Ainsi, pour cette patiente, tendre vers un idéal serait d’écrire l’anticoagulant en premier, les antihypertenseurs regroupés pour inscrire dès les premières lignes le bêtabloquant, puis le traitement du diabète regroupé, etc., libre d’y ajouter le matin, le midi ou le soir si nécessaire, et ainsi d’écrire :

  • APIXABAN 5 mg (Eliquis) : 1 cp matin et soir, sous surveillance semestrielle de la fonction rénale, afin d’adapter la dose le cas échéant.
  • BISOPROLOL 5 mg (BisoCé, Cardensiel, Détensiel, Soprol) :  1 cp/j.
  • IRBESARTAN 150 mg (Aprovel) : 1 cp/j.
  • AMLODIPINE 5 mg (Amlor) : 1 gl/j.
  • Insuline GLARGINE (Lantus, Toujéo, Abasaglar) : adaptée à la surveillance régulière de la glycémie.
  • METFORMINE 850 mg (Glucophage) : 1 cp matin et soir.

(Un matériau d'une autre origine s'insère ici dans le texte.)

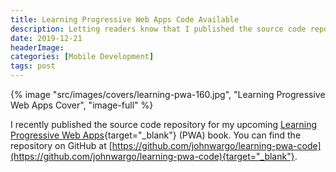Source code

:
 ```yaml
---
title: Learning Progressive Web Apps Code Available
description: Letting readers know that I published the source code repository for Learning Progressive Web Apps.
date: 2019-12-21
headerImage: 
categories: [Mobile Development]
tags: post
---
```


{% image "src/images/covers/learning-pwa-160.jpg", "Learning Progressive Web Apps Cover", "image-full" %}

I recently published the source code repository for my upcoming [Learning Progressive Web Apps](https://amzn.to/2SgvJjq){target="_blank"} (PWA) book. You can find the repository on GitHub at [https://github.com/johnwargo/learning-pwa-code](https://github.com/johnwargo/learning-pwa-code){target="_blank"}.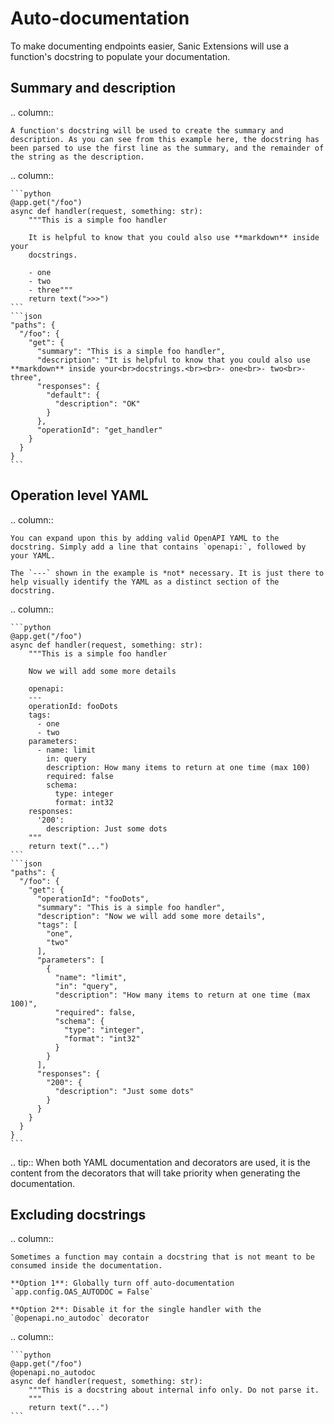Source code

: # Auto-documentation

To make documenting endpoints easier, Sanic Extensions will use a function's docstring to populate your documentation. 

## Summary and description

.. column::

    A function's docstring will be used to create the summary and description. As you can see from this example here, the docstring has been parsed to use the first line as the summary, and the remainder of the string as the description.

.. column::

    ```python
    @app.get("/foo")
    async def handler(request, something: str):
        """This is a simple foo handler

        It is helpful to know that you could also use **markdown** inside your
        docstrings.

        - one
        - two
        - three"""
        return text(">>>")
    ```
    ```json
    "paths": {
      "/foo": {
        "get": {
          "summary": "This is a simple foo handler",
          "description": "It is helpful to know that you could also use **markdown** inside your<br>docstrings.<br><br>- one<br>- two<br>- three",
          "responses": {
            "default": {
              "description": "OK"
            }
          },
          "operationId": "get_handler"
        }
      }
    }
    ```

## Operation level YAML

.. column::

    You can expand upon this by adding valid OpenAPI YAML to the docstring. Simply add a line that contains `openapi:`, followed by your YAML. 

    The `---` shown in the example is *not* necessary. It is just there to help visually identify the YAML as a distinct section of the docstring.

.. column::

    ```python
    @app.get("/foo")
    async def handler(request, something: str):
        """This is a simple foo handler

        Now we will add some more details

        openapi:
        ---
        operationId: fooDots
        tags:
          - one
          - two
        parameters:
          - name: limit
            in: query
            description: How many items to return at one time (max 100)
            required: false
            schema:
              type: integer
              format: int32
        responses:
          '200':
            description: Just some dots
        """
        return text("...")
    ```
    ```json
    "paths": {
      "/foo": {
        "get": {
          "operationId": "fooDots",
          "summary": "This is a simple foo handler",
          "description": "Now we will add some more details",
          "tags": [
            "one",
            "two"
          ],
          "parameters": [
            {
              "name": "limit",
              "in": "query",
              "description": "How many items to return at one time (max 100)",
              "required": false,
              "schema": {
                "type": "integer",
                "format": "int32"
              }
            }
          ],
          "responses": {
            "200": {
              "description": "Just some dots"
            }
          }
        }
      }
    }
    ```



.. tip:: When both YAML documentation and decorators are used, it is the content from the decorators that will take priority when generating the documentation.



## Excluding docstrings

.. column::

    Sometimes a function may contain a docstring that is not meant to be consumed inside the documentation.

    **Option 1**: Globally turn off auto-documentation `app.config.OAS_AUTODOC = False`

    **Option 2**: Disable it for the single handler with the `@openapi.no_autodoc` decorator

.. column::

    ```python
    @app.get("/foo")
    @openapi.no_autodoc
    async def handler(request, something: str):
        """This is a docstring about internal info only. Do not parse it.
        """
        return text("...")
    ```

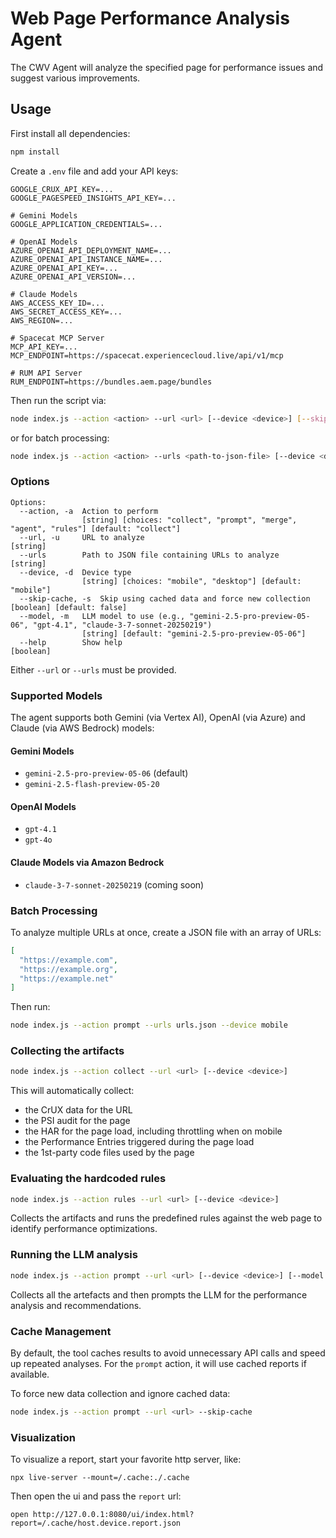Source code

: # Web Page Performance Analysis Agent

The CWV Agent will analyze the specified page for performance issues and suggest various improvements.

## Usage

First install all dependencies:
```sh
npm install
```

Create a `.env` file and add your API keys:
```
GOOGLE_CRUX_API_KEY=...
GOOGLE_PAGESPEED_INSIGHTS_API_KEY=...

# Gemini Models
GOOGLE_APPLICATION_CREDENTIALS=...

# OpenAI Models
AZURE_OPENAI_API_DEPLOYMENT_NAME=...
AZURE_OPENAI_API_INSTANCE_NAME=...
AZURE_OPENAI_API_KEY=...
AZURE_OPENAI_API_VERSION=...

# Claude Models
AWS_ACCESS_KEY_ID=...
AWS_SECRET_ACCESS_KEY=...
AWS_REGION=...

# Spacecat MCP Server
MCP_API_KEY=...
MCP_ENDPOINT=https://spacecat.experiencecloud.live/api/v1/mcp

# RUM API Server
RUM_ENDPOINT=https://bundles.aem.page/bundles
```

Then run the script via:
```sh
node index.js --action <action> --url <url> [--device <device>] [--skip-cache] [--model <model>]
```

or for batch processing:
```sh
node index.js --action <action> --urls <path-to-json-file> [--device <device>] [--skip-cache] [--model <model>]
```

### Options

```
Options:
  --action, -a  Action to perform
                [string] [choices: "collect", "prompt", "merge", "agent", "rules"] [default: "collect"]
  --url, -u     URL to analyze                                            [string]
  --urls        Path to JSON file containing URLs to analyze              [string]
  --device, -d  Device type
                [string] [choices: "mobile", "desktop"] [default: "mobile"]
  --skip-cache, -s  Skip using cached data and force new collection       [boolean] [default: false]
  --model, -m   LLM model to use (e.g., "gemini-2.5-pro-preview-05-06", "gpt-4.1", "claude-3-7-sonnet-20250219")
                [string] [default: "gemini-2.5-pro-preview-05-06"]
  --help        Show help                                                 [boolean]
```

Either `--url` or `--urls` must be provided.

### Supported Models

The agent supports both Gemini (via Vertex AI), OpenAI (via Azure) and Claude (via AWS Bedrock) models:

#### Gemini Models
- `gemini-2.5-pro-preview-05-06` (default)
- `gemini-2.5-flash-preview-05-20`

#### OpenAI Models
- `gpt-4.1`
- `gpt-4o`

#### Claude Models via Amazon Bedrock
- `claude-3-7-sonnet-20250219` (coming soon)

### Batch Processing

To analyze multiple URLs at once, create a JSON file with an array of URLs:

```json
[
  "https://example.com",
  "https://example.org",
  "https://example.net"
]
```

Then run:
```sh
node index.js --action prompt --urls urls.json --device mobile
```

### Collecting the artifacts

```sh
node index.js --action collect --url <url> [--device <device>]
```

This will automatically collect:
- the CrUX data for the URL
- the PSI audit for the page
- the HAR for the page load, including throttling when on mobile
- the Performance Entries triggered during the page load
- the 1st-party code files used by the page

### Evaluating the hardcoded rules

```sh
node index.js --action rules --url <url> [--device <device>]
```

Collects the artifacts and runs the predefined rules against the web page to identify performance optimizations.

### Running the LLM analysis

```sh
node index.js --action prompt --url <url> [--device <device>] [--model <model>]
```

Collects all the artefacts and then prompts the LLM for the performance analysis
and recommendations.

### Cache Management

By default, the tool caches results to avoid unnecessary API calls and speed up repeated analyses.
For the `prompt` action, it will use cached reports if available.

To force new data collection and ignore cached data:
```sh
node index.js --action prompt --url <url> --skip-cache
```

### Visualization

To visualize a report, start your favorite http server, like:

```
npx live-server --mount=/.cache:./.cache
```

Then open the ui and pass the `report` url:

```
open http://127.0.0.1:8080/ui/index.html?report=/.cache/host.device.report.json
```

  • PRAVASTATINE 40 mg (Elisor, Vasten) :  1 cp/j.
  • ESOMEPRAZOLE 20 mg (Inexium) : 1 cp/j.
  • COLECALCIFEROL (Zyma D) selon ses indications.

Un exemplaire du courrier est à remettre au patient afin qu’il puisse le lire en lui indiquant qu’à chaque ligne de traitement, le premier nom est celui du générique et ceux qui suivent entre parenthèses sont ceux sous lesquels ces traitements sont aussi commercialisés. En lisant le courrier, le patient disposera d’une aide pour comprendre à quoi correspond le traitement remis en pharmacie s’il n’est en apparence pas identique à celui inscrit sur l’ordonnance.